### WHAT YOU NEED TO DO
Of all the lines below, output only those starting at the one with "Quick Start" and ending at the one with "y_train.csv - Training labels", both ends included, exactly as written.

[Start of Attachment]

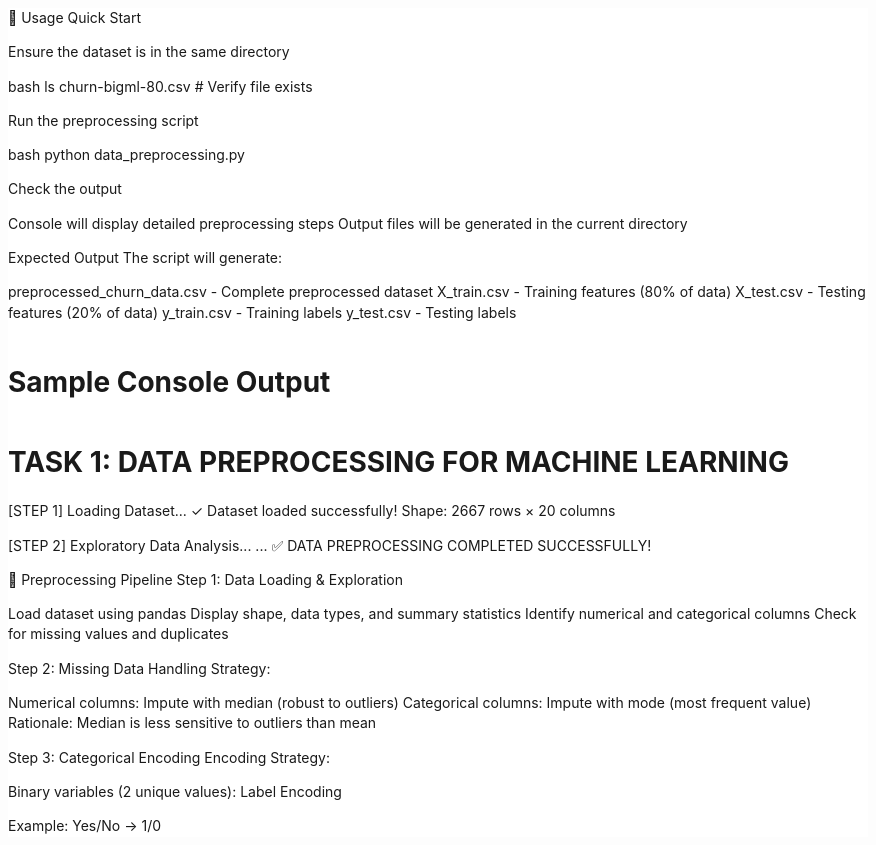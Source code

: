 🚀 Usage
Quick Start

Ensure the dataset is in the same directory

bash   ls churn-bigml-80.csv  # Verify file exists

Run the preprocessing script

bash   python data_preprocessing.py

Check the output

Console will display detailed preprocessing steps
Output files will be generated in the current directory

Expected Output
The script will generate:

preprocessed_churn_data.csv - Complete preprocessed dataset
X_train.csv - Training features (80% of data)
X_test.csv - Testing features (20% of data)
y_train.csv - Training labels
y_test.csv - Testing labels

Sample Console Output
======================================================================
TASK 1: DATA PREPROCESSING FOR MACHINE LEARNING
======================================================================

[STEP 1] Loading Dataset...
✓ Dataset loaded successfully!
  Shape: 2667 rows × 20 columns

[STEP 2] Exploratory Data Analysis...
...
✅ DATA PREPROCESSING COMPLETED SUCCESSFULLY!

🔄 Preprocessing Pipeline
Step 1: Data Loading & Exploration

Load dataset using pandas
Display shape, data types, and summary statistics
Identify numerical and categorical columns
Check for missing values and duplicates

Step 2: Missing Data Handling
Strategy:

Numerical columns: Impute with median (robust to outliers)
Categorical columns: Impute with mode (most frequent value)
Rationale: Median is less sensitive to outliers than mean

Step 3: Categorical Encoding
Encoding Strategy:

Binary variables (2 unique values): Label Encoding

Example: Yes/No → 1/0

[End of Attachment]
[Start of Attachment]

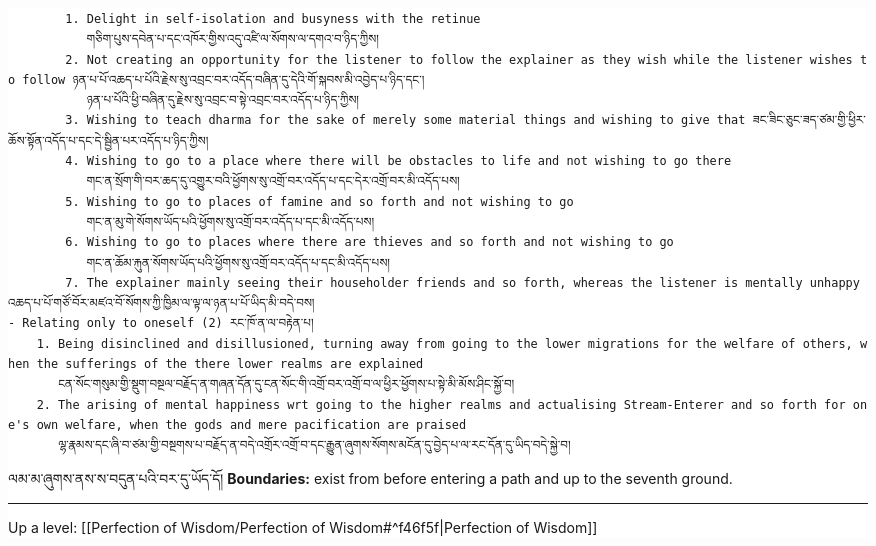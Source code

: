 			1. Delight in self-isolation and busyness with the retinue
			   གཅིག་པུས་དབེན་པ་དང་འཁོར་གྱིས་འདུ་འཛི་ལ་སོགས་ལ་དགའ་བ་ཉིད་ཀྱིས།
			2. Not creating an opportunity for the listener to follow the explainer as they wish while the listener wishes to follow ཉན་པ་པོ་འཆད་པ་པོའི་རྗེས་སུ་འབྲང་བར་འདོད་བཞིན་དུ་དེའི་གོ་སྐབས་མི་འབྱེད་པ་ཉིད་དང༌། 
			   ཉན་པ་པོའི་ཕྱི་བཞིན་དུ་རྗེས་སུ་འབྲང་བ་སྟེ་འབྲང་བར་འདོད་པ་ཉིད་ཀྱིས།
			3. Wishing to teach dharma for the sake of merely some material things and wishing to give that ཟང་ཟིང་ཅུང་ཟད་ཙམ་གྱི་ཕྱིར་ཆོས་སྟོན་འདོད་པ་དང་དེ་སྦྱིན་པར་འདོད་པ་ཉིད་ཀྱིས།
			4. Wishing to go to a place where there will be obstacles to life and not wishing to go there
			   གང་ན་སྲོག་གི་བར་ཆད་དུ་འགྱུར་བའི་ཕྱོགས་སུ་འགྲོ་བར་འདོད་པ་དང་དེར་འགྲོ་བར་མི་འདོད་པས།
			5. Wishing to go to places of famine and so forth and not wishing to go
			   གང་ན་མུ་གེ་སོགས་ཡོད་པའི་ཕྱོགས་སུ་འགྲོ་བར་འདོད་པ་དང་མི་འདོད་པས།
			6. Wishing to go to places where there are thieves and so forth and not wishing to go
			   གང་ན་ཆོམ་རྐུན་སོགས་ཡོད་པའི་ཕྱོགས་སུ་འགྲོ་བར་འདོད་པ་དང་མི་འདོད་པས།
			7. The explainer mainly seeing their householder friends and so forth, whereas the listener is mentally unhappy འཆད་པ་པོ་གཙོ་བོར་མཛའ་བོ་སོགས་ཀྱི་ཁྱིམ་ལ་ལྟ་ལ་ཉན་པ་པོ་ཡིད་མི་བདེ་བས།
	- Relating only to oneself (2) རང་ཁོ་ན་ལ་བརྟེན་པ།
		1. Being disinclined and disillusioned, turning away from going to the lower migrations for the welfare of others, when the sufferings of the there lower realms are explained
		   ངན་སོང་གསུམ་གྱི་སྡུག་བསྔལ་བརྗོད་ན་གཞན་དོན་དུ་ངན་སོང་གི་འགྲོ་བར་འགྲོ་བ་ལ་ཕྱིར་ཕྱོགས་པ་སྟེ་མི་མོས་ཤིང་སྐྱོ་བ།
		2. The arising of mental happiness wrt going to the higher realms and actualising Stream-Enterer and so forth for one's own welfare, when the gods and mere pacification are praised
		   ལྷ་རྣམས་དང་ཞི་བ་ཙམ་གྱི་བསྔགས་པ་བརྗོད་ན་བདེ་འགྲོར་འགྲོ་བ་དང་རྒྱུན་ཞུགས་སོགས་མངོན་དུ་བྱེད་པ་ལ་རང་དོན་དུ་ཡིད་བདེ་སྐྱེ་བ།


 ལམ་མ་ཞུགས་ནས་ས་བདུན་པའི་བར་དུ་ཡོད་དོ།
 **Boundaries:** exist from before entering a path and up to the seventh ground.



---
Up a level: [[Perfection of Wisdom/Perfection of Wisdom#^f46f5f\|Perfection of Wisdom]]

[End of Attachment]

### COMPLETED EXERCISE
Quick Start

Ensure the dataset is in the same directory

bash   ls churn-bigml-80.csv  # Verify file exists

Run the preprocessing script

bash   python data_preprocessing.py

Check the output

Console will display detailed preprocessing steps
Output files will be generated in the current directory

Expected Output
The script will generate:

preprocessed_churn_data.csv - Complete preprocessed dataset
X_train.csv - Training features (80% of data)
X_test.csv - Testing features (20% of data)
y_train.csv - Training labels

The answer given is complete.